[Exercise brief]
Look for "country" in the records and copy every line that has it.

:: Data supplied ::

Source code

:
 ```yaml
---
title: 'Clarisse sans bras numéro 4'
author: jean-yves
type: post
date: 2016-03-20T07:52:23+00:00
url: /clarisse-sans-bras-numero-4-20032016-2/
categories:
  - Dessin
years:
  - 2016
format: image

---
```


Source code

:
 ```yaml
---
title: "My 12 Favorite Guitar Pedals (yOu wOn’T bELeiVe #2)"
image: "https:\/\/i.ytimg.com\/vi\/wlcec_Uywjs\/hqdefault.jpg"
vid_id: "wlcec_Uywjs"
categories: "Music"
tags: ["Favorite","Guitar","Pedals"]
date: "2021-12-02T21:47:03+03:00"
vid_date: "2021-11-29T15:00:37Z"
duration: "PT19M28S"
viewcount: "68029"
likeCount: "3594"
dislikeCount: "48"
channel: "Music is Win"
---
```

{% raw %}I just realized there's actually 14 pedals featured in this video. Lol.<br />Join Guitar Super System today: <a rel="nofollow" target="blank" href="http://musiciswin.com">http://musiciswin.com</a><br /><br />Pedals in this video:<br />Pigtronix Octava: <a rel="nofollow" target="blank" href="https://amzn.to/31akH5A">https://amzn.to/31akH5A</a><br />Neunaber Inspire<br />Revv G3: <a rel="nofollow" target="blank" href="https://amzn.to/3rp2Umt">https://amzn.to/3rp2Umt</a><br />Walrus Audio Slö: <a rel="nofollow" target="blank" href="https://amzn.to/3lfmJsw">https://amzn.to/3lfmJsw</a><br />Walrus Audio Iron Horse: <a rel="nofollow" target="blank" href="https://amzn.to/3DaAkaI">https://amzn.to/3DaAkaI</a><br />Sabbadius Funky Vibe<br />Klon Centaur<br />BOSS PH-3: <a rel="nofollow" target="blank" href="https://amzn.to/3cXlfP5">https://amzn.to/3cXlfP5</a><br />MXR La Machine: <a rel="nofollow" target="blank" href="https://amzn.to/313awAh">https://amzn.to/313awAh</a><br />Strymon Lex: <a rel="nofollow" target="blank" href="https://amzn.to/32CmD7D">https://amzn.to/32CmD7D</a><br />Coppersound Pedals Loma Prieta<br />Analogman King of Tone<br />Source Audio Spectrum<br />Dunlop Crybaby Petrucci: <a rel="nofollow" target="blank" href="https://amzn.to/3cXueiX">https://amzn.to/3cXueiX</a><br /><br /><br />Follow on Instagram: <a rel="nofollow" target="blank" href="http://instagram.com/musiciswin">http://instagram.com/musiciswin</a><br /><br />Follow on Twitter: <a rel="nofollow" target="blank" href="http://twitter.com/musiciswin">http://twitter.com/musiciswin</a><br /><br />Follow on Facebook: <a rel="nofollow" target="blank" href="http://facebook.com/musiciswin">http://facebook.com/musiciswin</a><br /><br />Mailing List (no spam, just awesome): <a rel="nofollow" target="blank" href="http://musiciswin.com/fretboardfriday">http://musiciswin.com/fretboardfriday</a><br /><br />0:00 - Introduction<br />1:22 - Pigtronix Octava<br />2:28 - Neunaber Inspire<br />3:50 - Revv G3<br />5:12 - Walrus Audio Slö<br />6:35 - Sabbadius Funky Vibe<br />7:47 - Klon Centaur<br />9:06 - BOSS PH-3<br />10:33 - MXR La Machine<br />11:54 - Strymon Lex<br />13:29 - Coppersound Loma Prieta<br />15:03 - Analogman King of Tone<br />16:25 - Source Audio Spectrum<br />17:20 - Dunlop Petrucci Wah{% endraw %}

:::
:: Data supplied ::

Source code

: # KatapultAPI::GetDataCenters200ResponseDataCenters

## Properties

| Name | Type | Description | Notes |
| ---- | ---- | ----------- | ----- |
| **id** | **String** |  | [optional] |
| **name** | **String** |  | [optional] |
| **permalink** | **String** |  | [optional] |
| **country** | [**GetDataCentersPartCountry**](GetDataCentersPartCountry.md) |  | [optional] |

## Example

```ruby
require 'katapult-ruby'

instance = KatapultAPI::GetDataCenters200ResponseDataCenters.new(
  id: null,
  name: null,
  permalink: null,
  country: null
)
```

:::
:: Data supplied ::

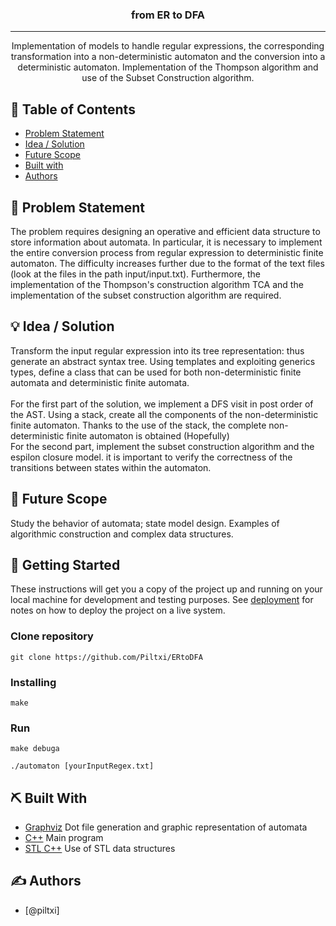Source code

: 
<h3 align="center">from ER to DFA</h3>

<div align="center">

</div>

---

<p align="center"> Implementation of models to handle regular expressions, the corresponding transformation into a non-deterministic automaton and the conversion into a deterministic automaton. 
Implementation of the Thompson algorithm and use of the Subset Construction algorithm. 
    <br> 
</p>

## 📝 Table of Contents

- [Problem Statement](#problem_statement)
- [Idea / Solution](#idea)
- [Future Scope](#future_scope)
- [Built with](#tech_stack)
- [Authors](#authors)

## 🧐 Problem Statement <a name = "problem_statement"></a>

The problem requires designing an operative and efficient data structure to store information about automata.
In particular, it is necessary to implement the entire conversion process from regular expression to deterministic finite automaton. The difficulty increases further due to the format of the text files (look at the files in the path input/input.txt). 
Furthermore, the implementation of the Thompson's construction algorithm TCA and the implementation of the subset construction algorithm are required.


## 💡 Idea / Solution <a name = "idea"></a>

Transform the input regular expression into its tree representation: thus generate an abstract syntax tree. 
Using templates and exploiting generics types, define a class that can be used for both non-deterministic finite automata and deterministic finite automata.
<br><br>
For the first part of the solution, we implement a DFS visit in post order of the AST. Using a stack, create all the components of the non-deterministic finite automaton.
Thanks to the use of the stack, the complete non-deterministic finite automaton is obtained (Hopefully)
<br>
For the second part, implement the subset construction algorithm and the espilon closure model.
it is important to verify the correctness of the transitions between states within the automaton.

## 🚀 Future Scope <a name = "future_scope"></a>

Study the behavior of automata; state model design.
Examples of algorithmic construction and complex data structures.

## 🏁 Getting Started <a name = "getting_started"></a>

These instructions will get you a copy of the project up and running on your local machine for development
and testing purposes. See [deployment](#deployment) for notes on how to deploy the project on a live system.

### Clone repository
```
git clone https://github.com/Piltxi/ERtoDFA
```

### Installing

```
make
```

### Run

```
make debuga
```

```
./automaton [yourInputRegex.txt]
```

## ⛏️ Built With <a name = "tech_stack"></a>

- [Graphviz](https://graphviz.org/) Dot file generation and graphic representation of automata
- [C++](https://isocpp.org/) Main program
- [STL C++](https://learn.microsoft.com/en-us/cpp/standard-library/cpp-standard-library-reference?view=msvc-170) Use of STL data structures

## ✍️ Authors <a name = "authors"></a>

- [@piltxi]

:::

[Result for this exercise]
| **country** | [**GetDataCentersPartCountry**](GetDataCentersPartCountry.md) |  | [optional] |
  country: null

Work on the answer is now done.